Impact of operational parameters on degradation of nitroglycerin using biochar doped with nano zerovalent iron

Wastewater from munition manufacturing facilities contains nitro compounds amenable to reductive degradation. Nanosized zero-valent iron (nZVI) offers a cost-effective solution but tends to agglomerate, reducing its efficacy. Biochar (BC), a sustainable carbon material derived from organic waste, improves nZVI's performance by dispersing the nanoparticles and providing more active sites. This study explores the influence of reagent synthesis and reaction conditions on a rice hull biochar-supported nZVI (nZVI-RBC) system for removing nitroglycerin (NG) from untreated munitions wastewater.

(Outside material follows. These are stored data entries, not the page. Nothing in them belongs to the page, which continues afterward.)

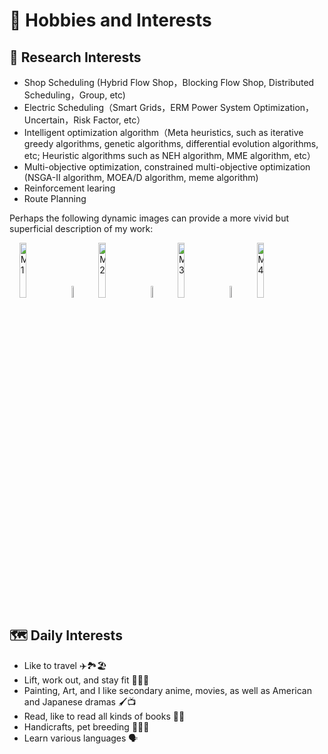 # 🙂 Hobbies and Interests

## 👀 Research Interests
- Shop Scheduling (Hybrid Flow Shop，Blocking Flow Shop, Distributed Scheduling，Group, etc)
- Electric Scheduling（Smart Grids，ERM Power System Optimization，Uncertain，Risk Factor, etc）
- Intelligent optimization algorithm（Meta heuristics, such as iterative greedy algorithms, genetic algorithms, differential evolution algorithms, etc; Heuristic algorithms such as NEH algorithm, MME algorithm, etc）
- Multi-objective optimization, constrained multi-objective optimization (NSGA-II algorithm, MOEA/D algorithm, meme algorithm)
- Reinforcement learing
- Route Planning
 
 Perhaps the following dynamic images can provide a more vivid but superficial description of my work:
<div>&nbsp;&nbsp;&nbsp;&nbsp;<img src='images/M1.gif' alt="M1" width="15%">&nbsp; <img src='images/arrow.png' alt="A1" width="7%">&nbsp; <img src='images/M2.gif' alt="M2" width="15%">&nbsp; <img src='images/arrow.png' alt="A1" width="7%">&nbsp; <img src='images/M3.gif' alt="M3" width="15%">&nbsp; <img src='images/arrow.png' alt="A1" width="7%">&nbsp; <img src='images/M4.gif' alt="M4" width="15%"> </div>

## 🗺️ Daily Interests
- Like to travel ✈️🏞️🏖️
- Lift, work out, and stay fit 🏋️‍♂️🏃
- Painting, Art, and I like secondary anime, movies, as well as American and Japanese dramas 🖌️📺
- Read, like to read all kinds of books 📗📘
- Handicrafts, pet breeding 🐶🐱🦜
- Learn various languages 🗣️
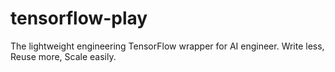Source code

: # tensorflow-play
The lightweight engineering TensorFlow wrapper for AI engineer. Write less, Reuse more, Scale easily.
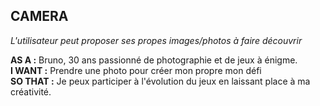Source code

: ## CAMERA

_L'utilisateur peut proposer ses propes images/photos à faire découvrir_

**AS A :** Bruno, 30 ans passionné de photographie et de jeux à énigme. <br/>
**I WANT :** Prendre une photo pour créer mon propre mon défi<br/>
**SO THAT :** Je peux participer à l'évolution du jeux en laissant place à ma créativité. 
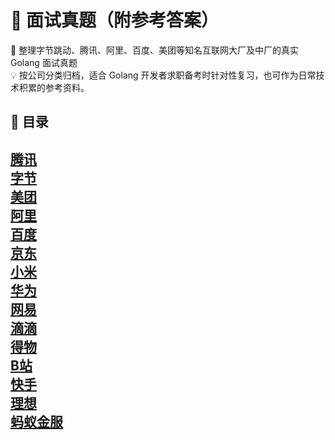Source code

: # 📖 面试真题（附参考答案）
🌟 整理字节跳动、腾讯、阿里、百度、美团等知名互联网大厂及中厂的真实 Golang 面试真题  
💡 按公司分类归档，适合 Golang 开发者求职备考时针对性复习，也可作为日常技术积累的参考资料。

## 📌 目录
[腾讯](https://github.com/0voice/awesome_golang_learning/blob/main/interview_questions/%E9%9D%A2%E8%AF%95%E7%9C%9F%E9%A2%98/%E8%85%BE%E8%AE%AF.md)  
[字节](https://github.com/0voice/awesome_golang_learning/blob/main/interview_questions/%E9%9D%A2%E8%AF%95%E7%9C%9F%E9%A2%98/%E5%AD%97%E8%8A%82%E8%B7%B3%E5%8A%A8.md)  
[美团](https://github.com/0voice/awesome_golang_learning/blob/main/interview_questions/%E9%9D%A2%E8%AF%95%E7%9C%9F%E9%A2%98/%E7%BE%8E%E5%9B%A2.md)  
[阿里](https://github.com/0voice/awesome_golang_learning/blob/main/interview_questions/%E9%9D%A2%E8%AF%95%E7%9C%9F%E9%A2%98/%E9%98%BF%E9%87%8C%E5%B7%B4%E5%B7%B4.md)  
[百度](https://github.com/0voice/awesome_golang_learning/blob/main/interview_questions/%E9%9D%A2%E8%AF%95%E7%9C%9F%E9%A2%98/%E7%99%BE%E5%BA%A6.md)  
[京东](https://github.com/0voice/awesome_golang_learning/blob/main/interview_questions/%E9%9D%A2%E8%AF%95%E7%9C%9F%E9%A2%98/%E4%BA%AC%E4%B8%9C.md)  
[小米](https://github.com/0voice/awesome_golang_learning/blob/main/interview_questions/%E9%9D%A2%E8%AF%95%E7%9C%9F%E9%A2%98/%E5%B0%8F%E7%B1%B3.md)  
[华为](https://github.com/0voice/awesome_golang_learning/blob/main/interview_questions/%E9%9D%A2%E8%AF%95%E7%9C%9F%E9%A2%98/%E5%8D%8E%E4%B8%BA.md)  
[网易](https://github.com/0voice/awesome_golang_learning/blob/main/interview_questions/%E9%9D%A2%E8%AF%95%E7%9C%9F%E9%A2%98/%E7%BD%91%E6%98%93.md)  
[滴滴](https://github.com/0voice/awesome_golang_learning/blob/main/interview_questions/%E9%9D%A2%E8%AF%95%E7%9C%9F%E9%A2%98/%E6%BB%B4%E6%BB%B4.md)  
[得物](https://github.com/0voice/awesome_golang_learning/blob/main/interview_questions/%E9%9D%A2%E8%AF%95%E7%9C%9F%E9%A2%98/%E5%BE%97%E7%89%A9.md)  
[B站](https://github.com/0voice/awesome_golang_learning/blob/main/interview_questions/%E9%9D%A2%E8%AF%95%E7%9C%9F%E9%A2%98/%E5%93%94%E5%93%A9%E5%93%94%E5%93%A9.md)  
[快手](https://github.com/0voice/awesome_golang_learning/blob/main/interview_questions/%E9%9D%A2%E8%AF%95%E7%9C%9F%E9%A2%98/%E5%BF%AB%E6%89%8B.md)  
[理想](https://github.com/0voice/awesome_golang_learning/blob/main/interview_questions/%E9%9D%A2%E8%AF%95%E7%9C%9F%E9%A2%98/%E7%90%86%E6%83%B3%E6%B1%BD%E8%BD%A6.md)  
[蚂蚁金服](https://github.com/0voice/awesome_golang_learning/blob/main/interview_questions/%E9%9D%A2%E8%AF%95%E7%9C%9F%E9%A2%98/%E8%9A%82%E8%9A%81%E9%87%91%E6%9C%8D.md)  
---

Key parameters examined included biochar pyrolysis temperature, iron-to-biochar ratio (Fe:BC), reagent dosage, and initial pH. The nZVI-RBC system removed over 99 % of NG within 30 minutes under base conditions (Fe:BC=1:1, (Fe:BC=1:1, [nZVI_RBC400]=1 g/L, unadjusted pH), significantly outperforming pristine nZVI, which removed only 57 %. Biochar improved the working pH range of nZVI particles so that nZVI-RBC was efficient over a wide pH range of 3–9; even in extreme alkaline condition (pH 11) it removed 94 % of NG. This remarkable efficacy was observed in an open system, which is especially notable. NG treated with nZVI-RBC underwent a series of sequential reductive cleavage and denitration of the nitro groups. A degradation pathway is proposed with glycerol and ammonium being the major end-products. The reaction predominantly involved surface-mediated reductive degradation. All degradation byproducts were quantified, and carbon and nitrogen mass balances were established. The carbon mass balance was closed within 5 % deviation. Nitrogen mass balance remained partially closed due to the adsorption of ammonium on the surface of biochar and ammonia volatilization.